The computed CO2ads is two orders of magnitude higher than that values obtained in laboratory experiments by e.g., [25,26,68] which found values ranging from 222 to 470 mol/m3. This adsorption overestimation could be due to several factors, which are: (1) the maximum adsorption capacity of shales is not considered in our model and this leads to theoretically infinite adsorption capacity; (2) a general feature in CO2 adsorption isotherms is a continuous decline after a maximum value [26,68]. This declining part of the isotherms occur at high pressures (>9 MPa; Busch et al., 2008) which has been attributed to a volumetric effect (volume of the sorbed phase, sample swelling; [69]) not reported in the results of [57] from which we computed the LogCads; (3) the clays used in [57] experiments could have some textural differences from the shales considered in this study, affecting the properties of sorbent phases and their surface parameters.

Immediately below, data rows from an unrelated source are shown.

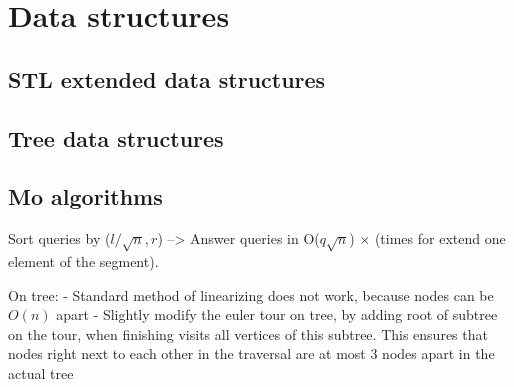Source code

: \chapter{Data structures}

\section{STL extended data structures}

\section{Tree data structures}
\section{Mo algorithms}
    Sort queries by ($l / \sqrt{n} , r $)
    --> Answer queries in O($q \sqrt{n} $) $\times$ (times for extend one element of the segment).

    On tree:
    - Standard method of linearizing does not work, because nodes can be $O(n)$ apart
    - Slightly modify the euler tour on tree, by adding root of subtree on the tour, when finishing visits all vertices of this subtree. This ensures that nodes right next to each other in the traversal are at most 3 nodes apart in the actual tree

The scarcity of CO2ads data obtained in different formations and the fact that most of experimental data are measured at laboratory or at lower temperatures (25–50 °C) with respect to those of our system, create large uncertainties and are likely the reasons for the high adsorption values we obtained from our simulations compared to other works. Indeed, according to [70] the CO2 adsorption capacity increases with temperature.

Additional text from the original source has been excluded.